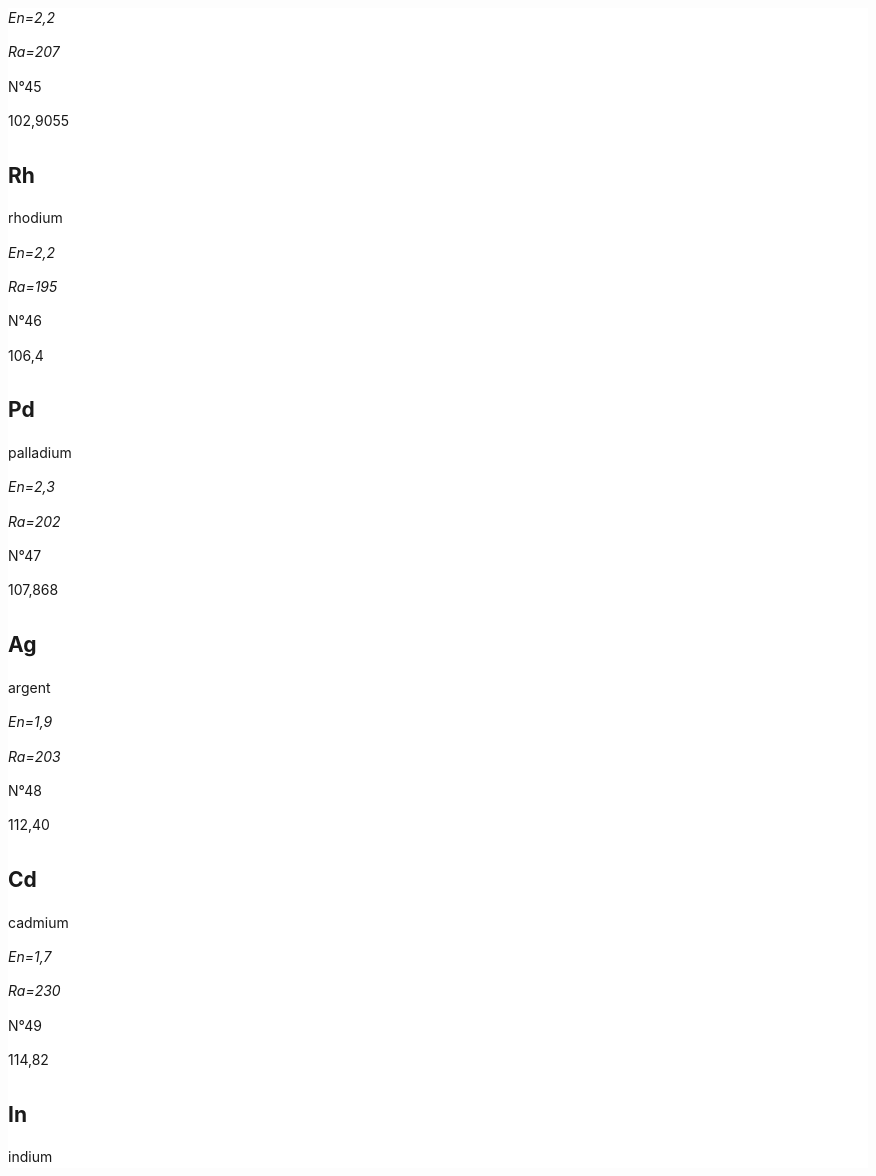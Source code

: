 _En=2,2_

_Ra=207_

N°45

102,9055

Rh
--

rhodium

_En=2,2_

_Ra=195_

N°46

106,4

Pd
--

palladium

_En=2,3_

_Ra=202_

N°47

107,868

Ag
--

argent

_En=1,9_

_Ra=203_

N°48

112,40

Cd
--

cadmium

_En=1,7_

_Ra=230_

N°49

114,82

In
--

indium
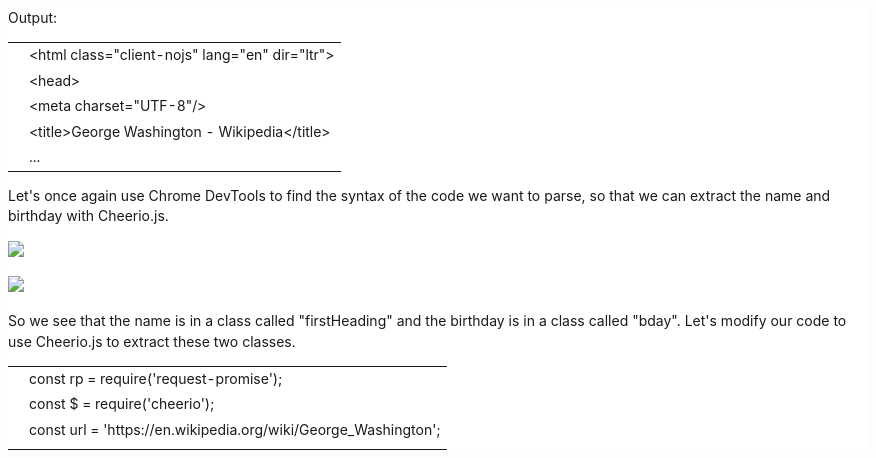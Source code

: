 Output:

<table data-tab-size="8" data-paste-markdown-skip="">
<tbody>
<tr>
<td id="file-potusparse-js-v1-output-L1" data-line-number="1">
</td>
<td id="file-potusparse-js-v1-output-LC1">&lt;html class="client-nojs" lang="en" dir="ltr"&gt;</td>
</tr>
<tr>
<td id="file-potusparse-js-v1-output-L2" data-line-number="2">
</td>
<td id="file-potusparse-js-v1-output-LC2">&lt;head&gt;</td>
</tr>
<tr>
<td id="file-potusparse-js-v1-output-L3" data-line-number="3">
</td>
<td id="file-potusparse-js-v1-output-LC3">&lt;meta charset="UTF-8"/&gt;</td>
</tr>
<tr>
<td id="file-potusparse-js-v1-output-L4" data-line-number="4">
</td>
<td id="file-potusparse-js-v1-output-LC4">&lt;title&gt;George Washington - Wikipedia&lt;/title&gt;</td>
</tr>
<tr>
<td id="file-potusparse-js-v1-output-L5" data-line-number="5">
</td>
<td id="file-potusparse-js-v1-output-LC5">...</td>
</tr>
</tbody>
</table>

Let's once again use Chrome DevTools to find the syntax of the code we want to parse, so that we can extract the name and birthday with Cheerio.js.

![](https://cdn-media-1.freecodecamp.org/images/1*exzZbuIwfrCcbTM2rr9_bw.png)

![](https://cdn-media-1.freecodecamp.org/images/1*yth6AmHpywM77n0wEprpiA.png)

So we see that the name is in a class called "firstHeading" and the birthday is in a class called "bday". Let's modify our code to use Cheerio.js to extract these two classes.

<table data-tab-size="8" data-paste-markdown-skip="">
<tbody>
<tr>
<td id="file-potusparse-js-v2-L1" data-line-number="1">
</td>
<td id="file-potusparse-js-v2-LC1">const rp = require('request-promise');</td>
</tr>
<tr>
<td id="file-potusparse-js-v2-L2" data-line-number="2">
</td>
<td id="file-potusparse-js-v2-LC2">const $ = require('cheerio');</td>
</tr>
<tr>
<td id="file-potusparse-js-v2-L3" data-line-number="3">
</td>
<td id="file-potusparse-js-v2-LC3">const url = 'https://en.wikipedia.org/wiki/George_Washington';</td>
</tr>
<tr>
<td id="file-potusparse-js-v2-L4" data-line-number="4">
</td>
<td id="file-potusparse-js-v2-LC4">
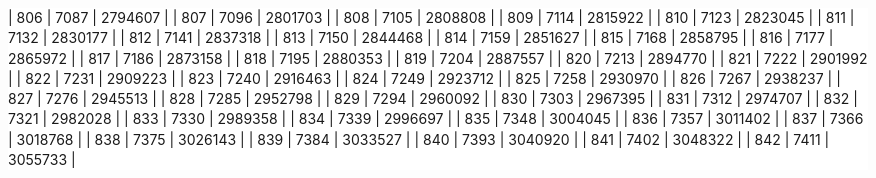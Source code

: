 | 806 | 7087 | 2794607 |
| 807 | 7096 | 2801703 |
| 808 | 7105 | 2808808 |
| 809 | 7114 | 2815922 |
| 810 | 7123 | 2823045 |
| 811 | 7132 | 2830177 |
| 812 | 7141 | 2837318 |
| 813 | 7150 | 2844468 |
| 814 | 7159 | 2851627 |
| 815 | 7168 | 2858795 |
| 816 | 7177 | 2865972 |
| 817 | 7186 | 2873158 |
| 818 | 7195 | 2880353 |
| 819 | 7204 | 2887557 |
| 820 | 7213 | 2894770 |
| 821 | 7222 | 2901992 |
| 822 | 7231 | 2909223 |
| 823 | 7240 | 2916463 |
| 824 | 7249 | 2923712 |
| 825 | 7258 | 2930970 |
| 826 | 7267 | 2938237 |
| 827 | 7276 | 2945513 |
| 828 | 7285 | 2952798 |
| 829 | 7294 | 2960092 |
| 830 | 7303 | 2967395 |
| 831 | 7312 | 2974707 |
| 832 | 7321 | 2982028 |
| 833 | 7330 | 2989358 |
| 834 | 7339 | 2996697 |
| 835 | 7348 | 3004045 |
| 836 | 7357 | 3011402 |
| 837 | 7366 | 3018768 |
| 838 | 7375 | 3026143 |
| 839 | 7384 | 3033527 |
| 840 | 7393 | 3040920 |
| 841 | 7402 | 3048322 |
| 842 | 7411 | 3055733 |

□ □ □ □ □

● **TASK REQUIREMENTS**: All that is wanted is the stretch of lines above from the one containing "7177 | 2865972 |" through the one containing "7366 | 3018768 |", duplicated exactly.

● **ANSWER AREA**:
| 816 | 7177 | 2865972 |
| 817 | 7186 | 2873158 |
| 818 | 7195 | 2880353 |
| 819 | 7204 | 2887557 |
| 820 | 7213 | 2894770 |
| 821 | 7222 | 2901992 |
| 822 | 7231 | 2909223 |
| 823 | 7240 | 2916463 |
| 824 | 7249 | 2923712 |
| 825 | 7258 | 2930970 |
| 826 | 7267 | 2938237 |
| 827 | 7276 | 2945513 |
| 828 | 7285 | 2952798 |
| 829 | 7294 | 2960092 |
| 830 | 7303 | 2967395 |
| 831 | 7312 | 2974707 |
| 832 | 7321 | 2982028 |
| 833 | 7330 | 2989358 |
| 834 | 7339 | 2996697 |
| 835 | 7348 | 3004045 |
| 836 | 7357 | 3011402 |
| 837 | 7366 | 3018768 |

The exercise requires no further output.